In 2018, she said Hurricane Lane, a Category 4 storm that thankfully weakened before it hit Hawaii, wasn’t harmful because her prayers “shredded” the storm.
That year, she also said she took “authority” over Hurricane Florence… which ended up being extremely destructive.
In 2019, she said she “CRUSHED” Hurricane Dorian with her prayers… even though the storm killed over 80 people and caused billions of dollars’ worth of damage.
Kat Kerr doesn’t have a good track record on predicting the weather is my point.
And yet, on Friday, referring to Hurricane Ida, Kerr said she and her thousands of “Weather Warriors” were taking “authority” over it and wouldn’t tolerate “any destruction, any death, any severe flooding… no damage of any kind whatsoever.” (When she made this video, Ida was a Category 1 storm.)
… We say to you, Ida, you will become nothing, in Jesus’ name. We have authority over you because Christ took authority over the storms and stopped them. We have the right to do that to you… So, Ida, we say you will become nothing, in Jesus’ name. We command the millibars and the pressure in you to rise, rise, rise!…

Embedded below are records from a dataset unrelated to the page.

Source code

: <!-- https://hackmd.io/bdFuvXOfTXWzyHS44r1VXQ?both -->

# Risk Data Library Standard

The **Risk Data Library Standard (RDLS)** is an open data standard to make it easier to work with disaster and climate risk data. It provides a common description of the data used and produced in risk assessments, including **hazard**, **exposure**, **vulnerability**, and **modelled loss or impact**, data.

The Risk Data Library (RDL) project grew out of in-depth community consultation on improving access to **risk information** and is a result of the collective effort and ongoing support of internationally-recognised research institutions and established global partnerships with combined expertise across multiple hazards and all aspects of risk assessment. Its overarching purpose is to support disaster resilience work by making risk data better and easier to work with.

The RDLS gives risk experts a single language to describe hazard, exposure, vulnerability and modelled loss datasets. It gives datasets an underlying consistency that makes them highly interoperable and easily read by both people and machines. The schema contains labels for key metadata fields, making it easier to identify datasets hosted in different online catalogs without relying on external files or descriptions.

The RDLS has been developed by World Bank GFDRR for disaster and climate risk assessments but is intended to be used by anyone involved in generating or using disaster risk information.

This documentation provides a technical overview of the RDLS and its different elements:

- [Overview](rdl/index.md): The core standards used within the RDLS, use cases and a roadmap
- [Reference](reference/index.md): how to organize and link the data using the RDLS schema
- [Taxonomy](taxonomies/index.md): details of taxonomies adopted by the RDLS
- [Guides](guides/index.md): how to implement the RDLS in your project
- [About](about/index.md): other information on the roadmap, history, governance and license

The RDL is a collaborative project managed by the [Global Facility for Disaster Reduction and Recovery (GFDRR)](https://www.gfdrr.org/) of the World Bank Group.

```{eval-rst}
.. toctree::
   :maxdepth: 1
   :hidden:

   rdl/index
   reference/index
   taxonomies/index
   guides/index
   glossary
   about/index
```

… We command the storm to be downgraded, in Jesus’ name, because we have authority over it. We are over the weather, not under the weather. And we tell Ida, you will not become anything! You may bring refreshing rain, but no severe flooding, no storm damage, no tornadoes, no death or dying… You will not keep going and bring death and destruction. You can only go to the dry parts — areas — and bring rain that will nourish the Earth. So in Jesus’ name, we have dealt with Ida.
By early Sunday morning, Hurricane Ida had become a Category 4 storm and threatened to do some major damage to New Orleans and surrounding areas.
What did Kat Kerr do? She was right back to her old games, commanding the storm to dissipate… which it clearly wasn’t doing. Kerr added, falsely, that Ida was “already starting to fall apart.”
After issuing the same kind of threat against the storm, she added with complete confidence:
… I believe that we will begin to create a wall of faith in the Gulf, so the storms cannot come ashore.
The prayer wall broke faster than the levees during Hurricane Katrina. By Sunday night, Hurricane Ida had left more than half a million people without power, flooding everywhere, at least one death (as of this writing), and a level of damage that’s too early to measure.
So what went wrong? Maybe Kerr should’ve used her scepter. Or maybe she should’ve just admitted she’s a liar.
What if some of her viewers live in affected areas but chose not to leave their homes because they falsely believed that God would take care of them? These aren’t merely idle Christian wishes. These are Christians with followers saying misguided and potentially harmful things because they believe they have magical powers. It’s not funny; it’s disturbing.